- What needs to be done -
Count the lines below that contain "imaginary". Answer with the number alone.

[Records from a dataset]
------------

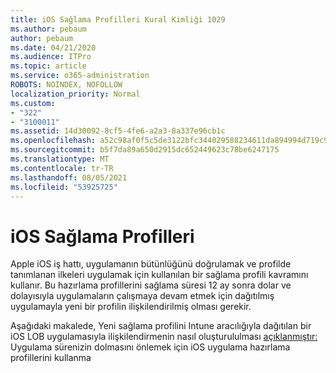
 ```yaml
---
title: iOS Sağlama Profilleri Kural Kimliği 1029
ms.author: pebaum
author: pebaum
ms.date: 04/21/2020
ms.audience: ITPro
ms.topic: article
ms.service: o365-administration
ROBOTS: NOINDEX, NOFOLLOW
localization_priority: Normal
ms.custom:
- "322"
- "3100011"
ms.assetid: 14d30092-8cf5-4fe6-a2a3-8a337e96cb1c
ms.openlocfilehash: a52c98af0f5c5de3122bfc344029588234611da894994d719c95f6af78944405
ms.sourcegitcommit: b5f7da89a650d2915dc652449623c78be6247175
ms.translationtype: MT
ms.contentlocale: tr-TR
ms.lasthandoff: 08/05/2021
ms.locfileid: "53925725"
---
```

# <a name="ios-provisioning-profiles"></a>iOS Sağlama Profilleri

Apple iOS iş hattı, uygulamanın bütünlüğünü doğrulamak ve profilde tanımlanan ilkeleri uygulamak için kullanılan bir sağlama profili kavramını kullanır. Bu hazırlama profillerini sağlama süresi 12 ay sonra dolar ve dolayısıyla uygulamaların çalışmaya devam etmek için dağıtılmış uygulamayla yeni bir profilin ilişkilendirilmiş olması gerekir.
  
Aşağıdaki makalede, Yeni sağlama profilini Intune aracılığıyla dağıtılan bir iOS LOB uygulamasıyla ilişkilendirmenin nasıl oluşturululması [açıklanmıştır:](https://docs.microsoft.com/intune/app-provisioning-profile-ios) Uygulama sürenizin dolmasını önlemek için iOS uygulama hazırlama profillerini kullanma
  
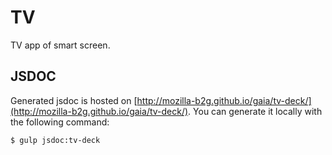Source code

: # TV

TV app of smart screen.

## JSDOC

Generated jsdoc is hosted on [http://mozilla-b2g.github.io/gaia/tv-deck/](http://mozilla-b2g.github.io/gaia/tv-deck/). You can generate it locally with the following command:

```
$ gulp jsdoc:tv-deck
```
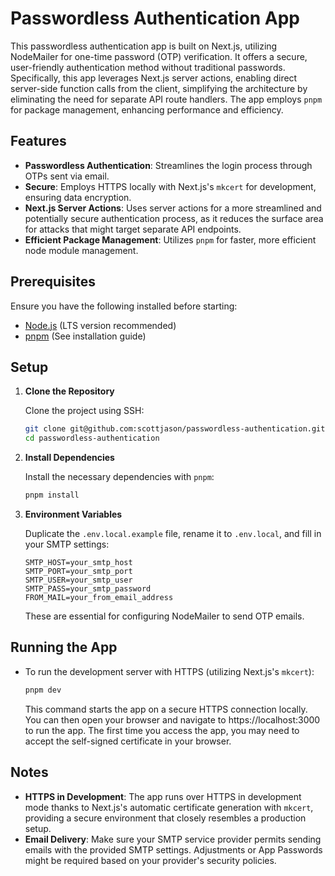 # Passwordless Authentication App

This passwordless authentication app is built on Next.js, utilizing NodeMailer for one-time password (OTP) verification. It offers a secure, user-friendly authentication method without traditional passwords. Specifically, this app leverages Next.js server actions, enabling direct server-side function calls from the client, simplifying the architecture by eliminating the need for separate API route handlers. The app employs `pnpm` for package management, enhancing performance and efficiency.

## Features

- **Passwordless Authentication**: Streamlines the login process through OTPs sent via email.
- **Secure**: Employs HTTPS locally with Next.js's `mkcert` for development, ensuring data encryption.
- **Next.js Server Actions**: Uses server actions for a more streamlined and potentially secure authentication process, as it reduces the surface area for attacks that might target separate API endpoints.
- **Efficient Package Management**: Utilizes `pnpm` for faster, more efficient node module management.

## Prerequisites

Ensure you have the following installed before starting:

- [Node.js](https://nodejs.org/en/) (LTS version recommended)
- [pnpm](https://pnpm.io/installation) (See installation guide)

## Setup

1. **Clone the Repository**

   Clone the project using SSH:

   ```bash
   git clone git@github.com:scottjason/passwordless-authentication.git
   cd passwordless-authentication
   ```

2. **Install Dependencies**

   Install the necessary dependencies with `pnpm`:

   ```bash
   pnpm install
   ```

3. **Environment Variables**

   Duplicate the `.env.local.example` file, rename it to `.env.local`, and fill in your SMTP settings:

   ```plaintext
   SMTP_HOST=your_smtp_host
   SMTP_PORT=your_smtp_port
   SMTP_USER=your_smtp_user
   SMTP_PASS=your_smtp_password
   FROM_MAIL=your_from_email_address
   ```

   These are essential for configuring NodeMailer to send OTP emails.

## Running the App

- To run the development server with HTTPS (utilizing Next.js's `mkcert`):

  ```bash
  pnpm dev
  ```

  This command starts the app on a secure HTTPS connection locally. You can then open your browser and navigate to https://localhost:3000 to run the app. The first time you access the app, you may need to accept the self-signed certificate in your browser.

## Notes

- **HTTPS in Development**: The app runs over HTTPS in development mode thanks to Next.js's automatic certificate generation with `mkcert`, providing a secure environment that closely resembles a production setup.
- **Email Delivery**: Make sure your SMTP service provider permits sending emails with the provided SMTP settings. Adjustments or App Passwords might be required based on your provider's security policies.
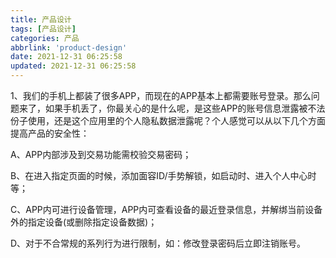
 ```yaml
---
title: 产品设计
tags: [产品设计]
categories: 产品
abbrlink: 'product-design'
date: 2021-12-31 06:25:58
updated: 2021-12-31 06:25:58
---
```


1、我们的手机上都装了很多APP，而现在的APP基本上都需要账号登录。那么问题来了，如果手机丢了，你最关心的是什么呢，是这些APP的账号信息泄露被不法份子使用，还是这个应用里的个人隐私数据泄露呢？个人感觉可以从以下几个方面提高产品的安全性：

  A、APP内部涉及到交易功能需校验交易密码；

  B、在进入指定页面的时候，添加面容ID/手势解锁，如启动时、进入个人中心时等；

  C、APP内可进行设备管理，APP内可查看设备的最近登录信息，并解绑当前设备外的指定设备(或删除指定设备数据)；

  D、对于不合常规的系列行为进行限制，如：修改登录密码后立即注销账号。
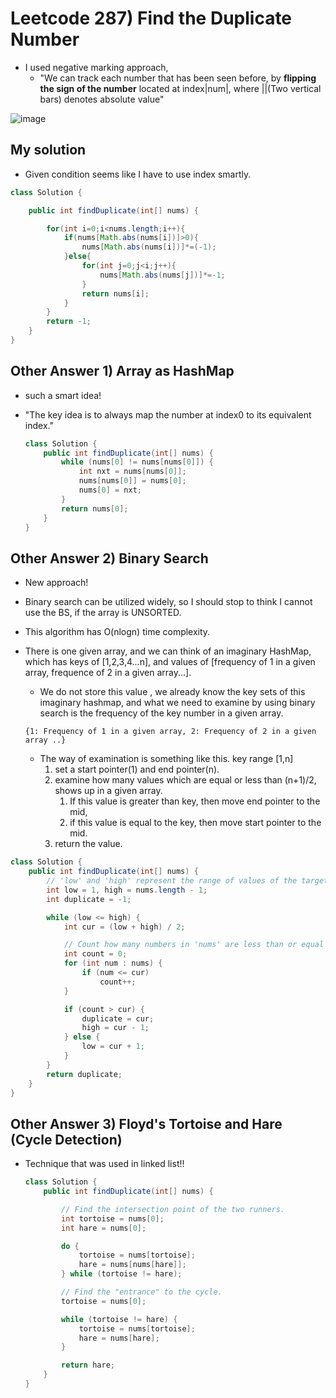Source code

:# Leetcode 287) Find the Duplicate Number

- I used negative marking approach, 
  - "We can track each number that has been seen before, by **flipping the sign of the number** located at index|num|, where ||(Two vertical bars) denotes absolute value" 

![image](https://user-images.githubusercontent.com/37058233/134055615-e9be5f69-2bac-41e4-9ec8-2580849e43bf.png)

## My solution

- Given condition seems like I have to use index smartly.

```java
class Solution {

    public int findDuplicate(int[] nums) {

        for(int i=0;i<nums.length;i++){
            if(nums[Math.abs(nums[i])]>0){
                nums[Math.abs(nums[i])]*=(-1);
            }else{
                for(int j=0;j<i;j++){
                    nums[Math.abs(nums[j])]*=-1;
                }
                return nums[i];
            }
        }
        return -1;
    }
}
```

## Other Answer 1) Array as HashMap

- such a smart idea!

- "The key idea is to always map the number at index0 to its equivalent index."

  ```java
  class Solution {
      public int findDuplicate(int[] nums) {
          while (nums[0] != nums[nums[0]]) {
              int nxt = nums[nums[0]];
              nums[nums[0]] = nums[0];
              nums[0] = nxt;
          }
          return nums[0];
      }
  }
  ```

## Other Answer 2) Binary Search

- New approach! 

- Binary search can be utilized widely, so I should stop to think I cannot use the BS, if the array is UNSORTED.

- This algorithm has O(nlogn) time complexity.  

- There is one given array, and we can think of an imaginary HashMap, which has keys of [1,2,3,4...n], and  values of [frequency of 1 in a given array, frequence of 2 in a given array...]. 

  - We do not store this value , we already know the key sets of this imaginary hashmap, and what we need to examine by using binary search is the frequency of the key number in a given array.

  ```
  {1: Frequency of 1 in a given array, 2: Frequency of 2 in a given array ..}
  ```

  - The way of examination is something like this. key range [1,n]
    1. set a start pointer(1) and end pointer(n). 
    2. examine how many values which are equal or less than (n+1)/2, shows up in a given array.
       1. If this value is greater than key, then move end pointer to the mid, 
       2. if this value is equal to the key, then move start pointer to the mid.
    3. return the value.

```java
class Solution {
    public int findDuplicate(int[] nums) {
        // 'low' and 'high' represent the range of values of the target        
        int low = 1, high = nums.length - 1;
        int duplicate = -1;

        while (low <= high) {
            int cur = (low + high) / 2;

            // Count how many numbers in 'nums' are less than or equal to 'cur'
            int count = 0;
            for (int num : nums) {
                if (num <= cur)
                    count++;
            }

            if (count > cur) {
                duplicate = cur;
                high = cur - 1;
            } else {
                low = cur + 1;
            }
        }
        return duplicate;
    }
}
```

## Other Answer 3) Floyd's Tortoise and Hare (Cycle Detection)

- Technique that was used in linked list!!

  ```java
  class Solution {
      public int findDuplicate(int[] nums) {
  
          // Find the intersection point of the two runners.
          int tortoise = nums[0];
          int hare = nums[0];
  
          do {
              tortoise = nums[tortoise];
              hare = nums[nums[hare]];
          } while (tortoise != hare);
  
          // Find the "entrance" to the cycle.
          tortoise = nums[0];
  
          while (tortoise != hare) {
              tortoise = nums[tortoise];
              hare = nums[hare];
          }
  
          return hare;
      }
  }
  ```

  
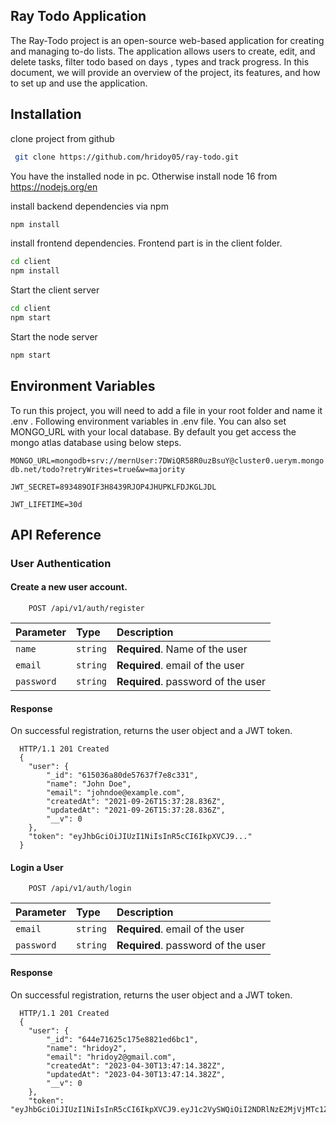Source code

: ## Ray Todo Application

The Ray-Todo project is an open-source web-based application for creating and managing to-do lists. The application allows users to create, edit, and delete tasks, filter todo based on days , types and track progress. In this document, we will provide an overview of the project, its features, and how to set up and use the application.

## Installation

clone project from github

```bash
 git clone https://github.com/hridoy05/ray-todo.git
```

You have the installed node in pc. Otherwise install node 16 from https://nodejs.org/en

install backend dependencies via npm

```bash
npm install
```

install frontend dependencies. Frontend part is in the client folder.

```bash
cd client
npm install
```

Start the client server

```bash
cd client
npm start
```

Start the node server

```bash
npm start
```

## Environment Variables

To run this project, you will need to add a file in your root folder and name it .env . Following environment variables in .env file. You can also set MONGO_URL with your local database. By default you get access the mongo atlas database using below steps.

`MONGO_URL=mongodb+srv://mernUser:7DWiQR58R0uzBsuY@cluster0.uerym.mongodb.net/todo?retryWrites=true&w=majority`

`JWT_SECRET=893489OIF3H8439RJOP4JHUPKLFDJKGLJDL`

`JWT_LIFETIME=30d`

## API Reference

### User Authentication

#### Create a new user account.

```http
    POST /api/v1/auth/register

```

| Parameter  | Type     | Description                        |
| :--------- | :------- | :--------------------------------- |
| `name`     | `string` | **Required**. Name of the user     |
| `email`    | `string` | **Required**. email of the user    |
| `password` | `string` | **Required**. password of the user |

#### Response

On successful registration, returns the user object and a JWT token.

```
  HTTP/1.1 201 Created
  {
    "user": {
        "_id": "615036a80de57637f7e8c331",
        "name": "John Doe",
        "email": "johndoe@example.com",
        "createdAt": "2021-09-26T15:37:28.836Z",
        "updatedAt": "2021-09-26T15:37:28.836Z",
        "__v": 0
    },
    "token": "eyJhbGciOiJIUzI1NiIsInR5cCI6IkpXVCJ9..."
  }

```

#### Login a User

```http
    POST /api/v1/auth/login

```

| Parameter  | Type     | Description                        |
| :--------- | :------- | :--------------------------------- |
| `email`    | `string` | **Required**. email of the user    |
| `password` | `string` | **Required**. password of the user |

#### Response

On successful registration, returns the user object and a JWT token.

```
  HTTP/1.1 201 Created
  {
    "user": {
        "_id": "644e71625c175e8821ed6bc1",
        "name": "hridoy2",
        "email": "hridoy2@gmail.com",
        "createdAt": "2023-04-30T13:47:14.382Z",
        "updatedAt": "2023-04-30T13:47:14.382Z",
        "__v": 0
    },
    "token": "eyJhbGciOiJIUzI1NiIsInR5cCI6IkpXVCJ9.eyJ1c2VySWQiOiI2NDRlNzE2MjVjMTc1ZTg4MjFlZDZiYzEiLCJpYXQiOjE2ODI4NjI1NzksImV4cCI6MTY4NTQ1NDU3OX0.

```
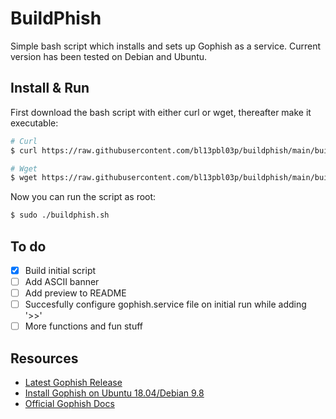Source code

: # BuildPhish
Simple bash script which installs and sets up Gophish as a service. Current version has been tested on Debian and Ubuntu.

## Install & Run
First download the bash script with either curl or wget, thereafter make it executable:
```bash
# Curl
$ curl https://raw.githubusercontent.com/bl13pbl03p/buildphish/main/buildphish.sh --output buildphish.sh && chmod 700 buildphish.sh

# Wget
$ wget https://raw.githubusercontent.com/bl13pbl03p/buildphish/main/buildphish.sh && chmod 700 buildphish.sh
```
Now you can run the script as root:
```bash
$ sudo ./buildphish.sh
```

## To do
- [x]  Build initial script
- [ ]  Add ASCII banner
- [ ]  Add preview to README
- [ ]  Succesfully configure gophish.service file on initial run while adding '>>'
- [ ]  More functions and fun stuff

## Resources
- [Latest Gophish Release](https://github.com/gophish/gophish/releases/tag/v0.11.0)
- [Install Gophish on Ubuntu 18.04/Debian 9.8](https://kifarunix.com/install-gophish-on-ubuntu-18-04-debian-9-8/)
- [Official Gophish Docs](https://getgophish.com/documentation/)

------------

- Exercise solution -
2